今回は『蠱道人』の白凝氷というキャラクターに挑戦し、8月17日に北京国家会議センターで開催されたIJOYアニメ・ゲームイベントで撮影を行いました。白と青を基調とした衣装は生地の高級感が問われる上、素足という設定ゆえに脚のラインが際立ち、従来の伝統的な古風スタイルとは一線を画すため、事前の準備は緊張の連続でした。

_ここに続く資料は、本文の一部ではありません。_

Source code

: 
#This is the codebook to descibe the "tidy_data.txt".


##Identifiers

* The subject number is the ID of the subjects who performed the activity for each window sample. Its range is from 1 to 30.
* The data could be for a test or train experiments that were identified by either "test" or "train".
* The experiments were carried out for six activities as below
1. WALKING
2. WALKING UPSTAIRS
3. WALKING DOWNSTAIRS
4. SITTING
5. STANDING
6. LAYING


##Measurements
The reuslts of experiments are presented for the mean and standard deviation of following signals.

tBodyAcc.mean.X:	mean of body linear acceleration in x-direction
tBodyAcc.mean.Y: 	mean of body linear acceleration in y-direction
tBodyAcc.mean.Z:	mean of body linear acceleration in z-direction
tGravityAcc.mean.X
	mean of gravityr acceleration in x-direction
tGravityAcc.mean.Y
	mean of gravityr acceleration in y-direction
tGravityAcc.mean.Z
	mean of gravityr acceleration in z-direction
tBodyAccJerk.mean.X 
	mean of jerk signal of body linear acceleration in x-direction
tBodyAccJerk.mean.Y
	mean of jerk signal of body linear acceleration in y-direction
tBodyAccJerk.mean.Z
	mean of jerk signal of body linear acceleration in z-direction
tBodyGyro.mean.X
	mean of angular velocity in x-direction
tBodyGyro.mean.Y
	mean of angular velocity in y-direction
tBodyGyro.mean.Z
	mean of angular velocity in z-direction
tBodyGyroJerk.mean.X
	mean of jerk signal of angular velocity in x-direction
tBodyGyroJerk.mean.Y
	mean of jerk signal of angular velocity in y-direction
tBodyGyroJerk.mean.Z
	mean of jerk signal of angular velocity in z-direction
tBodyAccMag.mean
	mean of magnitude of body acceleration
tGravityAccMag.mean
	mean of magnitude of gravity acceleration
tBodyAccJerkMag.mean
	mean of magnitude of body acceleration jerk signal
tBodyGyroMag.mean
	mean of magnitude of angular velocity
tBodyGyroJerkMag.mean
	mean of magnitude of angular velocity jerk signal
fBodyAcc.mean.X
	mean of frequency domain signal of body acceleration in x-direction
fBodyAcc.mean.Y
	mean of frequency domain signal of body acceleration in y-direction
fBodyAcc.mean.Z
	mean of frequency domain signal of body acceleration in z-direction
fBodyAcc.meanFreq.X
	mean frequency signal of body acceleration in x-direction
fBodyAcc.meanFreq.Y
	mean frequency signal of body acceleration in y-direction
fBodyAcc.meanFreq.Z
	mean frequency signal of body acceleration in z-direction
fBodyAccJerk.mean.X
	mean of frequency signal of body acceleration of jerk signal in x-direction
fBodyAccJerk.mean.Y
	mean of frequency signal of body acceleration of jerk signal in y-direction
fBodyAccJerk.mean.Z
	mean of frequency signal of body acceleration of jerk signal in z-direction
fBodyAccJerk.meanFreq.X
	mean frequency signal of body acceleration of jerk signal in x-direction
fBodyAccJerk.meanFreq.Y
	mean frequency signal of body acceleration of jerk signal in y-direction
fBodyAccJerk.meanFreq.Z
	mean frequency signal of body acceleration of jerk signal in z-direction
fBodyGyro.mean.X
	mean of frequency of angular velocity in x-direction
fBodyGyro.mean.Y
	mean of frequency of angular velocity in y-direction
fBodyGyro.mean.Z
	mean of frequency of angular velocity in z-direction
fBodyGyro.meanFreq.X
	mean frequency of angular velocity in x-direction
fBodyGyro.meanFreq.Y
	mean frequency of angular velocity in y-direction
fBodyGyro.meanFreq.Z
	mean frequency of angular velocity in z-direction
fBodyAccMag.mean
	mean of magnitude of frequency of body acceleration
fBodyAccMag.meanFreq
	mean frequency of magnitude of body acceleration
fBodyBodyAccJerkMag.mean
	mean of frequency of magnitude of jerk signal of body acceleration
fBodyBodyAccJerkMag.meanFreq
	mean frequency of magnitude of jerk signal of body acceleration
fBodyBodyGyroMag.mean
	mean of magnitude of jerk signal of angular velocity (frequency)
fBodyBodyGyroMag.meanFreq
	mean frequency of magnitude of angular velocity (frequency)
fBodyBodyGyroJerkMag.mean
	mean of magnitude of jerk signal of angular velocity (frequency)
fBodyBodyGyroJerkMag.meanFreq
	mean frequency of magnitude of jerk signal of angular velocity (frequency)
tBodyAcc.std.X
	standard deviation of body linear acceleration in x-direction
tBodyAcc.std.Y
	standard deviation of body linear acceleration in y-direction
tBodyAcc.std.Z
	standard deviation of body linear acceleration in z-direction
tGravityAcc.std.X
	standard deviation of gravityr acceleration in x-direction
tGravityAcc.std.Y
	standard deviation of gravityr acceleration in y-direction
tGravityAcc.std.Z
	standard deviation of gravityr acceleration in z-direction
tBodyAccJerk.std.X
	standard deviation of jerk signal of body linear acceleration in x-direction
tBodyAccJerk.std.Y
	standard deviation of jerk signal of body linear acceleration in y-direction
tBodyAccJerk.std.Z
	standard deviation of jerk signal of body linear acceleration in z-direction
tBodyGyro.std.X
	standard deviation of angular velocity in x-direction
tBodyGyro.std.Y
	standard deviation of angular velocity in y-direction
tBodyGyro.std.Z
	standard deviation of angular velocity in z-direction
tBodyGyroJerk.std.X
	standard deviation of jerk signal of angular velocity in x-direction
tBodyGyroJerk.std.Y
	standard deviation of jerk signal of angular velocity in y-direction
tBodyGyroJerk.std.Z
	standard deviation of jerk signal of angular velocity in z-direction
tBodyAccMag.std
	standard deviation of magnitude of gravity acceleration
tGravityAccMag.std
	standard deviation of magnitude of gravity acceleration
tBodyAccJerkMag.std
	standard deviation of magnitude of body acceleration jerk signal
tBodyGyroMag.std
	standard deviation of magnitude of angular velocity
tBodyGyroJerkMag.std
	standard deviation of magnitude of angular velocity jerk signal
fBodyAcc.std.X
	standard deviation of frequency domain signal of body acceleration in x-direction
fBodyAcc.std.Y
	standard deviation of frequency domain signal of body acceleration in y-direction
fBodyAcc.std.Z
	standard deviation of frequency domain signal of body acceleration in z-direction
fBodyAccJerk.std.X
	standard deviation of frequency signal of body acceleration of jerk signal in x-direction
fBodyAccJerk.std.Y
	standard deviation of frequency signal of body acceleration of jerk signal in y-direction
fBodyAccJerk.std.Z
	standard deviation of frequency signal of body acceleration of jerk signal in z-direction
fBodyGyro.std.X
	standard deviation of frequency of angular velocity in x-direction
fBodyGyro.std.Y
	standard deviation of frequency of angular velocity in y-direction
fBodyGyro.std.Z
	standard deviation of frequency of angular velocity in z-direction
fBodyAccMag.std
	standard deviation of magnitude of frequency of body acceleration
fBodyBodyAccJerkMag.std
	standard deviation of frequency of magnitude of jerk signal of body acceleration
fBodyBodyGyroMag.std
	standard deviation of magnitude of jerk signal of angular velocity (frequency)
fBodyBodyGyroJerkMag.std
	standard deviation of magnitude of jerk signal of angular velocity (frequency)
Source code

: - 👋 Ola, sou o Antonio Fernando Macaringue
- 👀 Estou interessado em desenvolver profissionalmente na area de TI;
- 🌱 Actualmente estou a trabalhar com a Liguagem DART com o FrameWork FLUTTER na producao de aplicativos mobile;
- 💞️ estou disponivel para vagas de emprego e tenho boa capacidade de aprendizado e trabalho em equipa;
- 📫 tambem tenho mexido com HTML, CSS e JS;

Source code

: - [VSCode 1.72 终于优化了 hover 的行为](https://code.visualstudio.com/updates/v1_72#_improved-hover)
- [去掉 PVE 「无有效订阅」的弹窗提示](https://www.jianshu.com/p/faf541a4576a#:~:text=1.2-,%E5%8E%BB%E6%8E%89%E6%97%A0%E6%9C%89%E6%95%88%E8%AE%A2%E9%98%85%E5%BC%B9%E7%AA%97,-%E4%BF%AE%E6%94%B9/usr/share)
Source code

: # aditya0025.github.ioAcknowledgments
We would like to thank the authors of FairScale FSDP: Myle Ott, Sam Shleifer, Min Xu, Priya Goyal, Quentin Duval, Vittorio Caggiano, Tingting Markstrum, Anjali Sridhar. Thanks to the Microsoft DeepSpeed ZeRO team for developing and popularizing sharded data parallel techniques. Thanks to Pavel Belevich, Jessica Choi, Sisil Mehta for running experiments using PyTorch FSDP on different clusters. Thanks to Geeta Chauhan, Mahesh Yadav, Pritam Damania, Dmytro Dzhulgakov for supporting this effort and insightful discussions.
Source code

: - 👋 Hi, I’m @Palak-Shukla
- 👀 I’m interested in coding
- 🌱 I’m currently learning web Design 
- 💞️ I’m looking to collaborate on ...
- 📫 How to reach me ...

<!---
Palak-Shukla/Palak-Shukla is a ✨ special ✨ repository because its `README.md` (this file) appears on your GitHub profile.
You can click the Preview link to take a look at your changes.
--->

まずメイクとヘアセットについてです。冷徹な雰囲気を表現するため色白ベースのファンデーションを選び、銀白のストレートロングウィッグの前髪を丁寧にカットして額のバランスを整えました。薄いトーンのカラコンを合わせ、アイメイクは甘さを排して目元を引き締め、どこか浮世離れしたアンニュイな空気感を強調。白青の大袖衣装はしっかりとした張りのある生地で、立ち姿でも座りポーズでも美しいドレープを描いてくれましたが、袖が重いため手首に跡がつきやすいのが難点でした。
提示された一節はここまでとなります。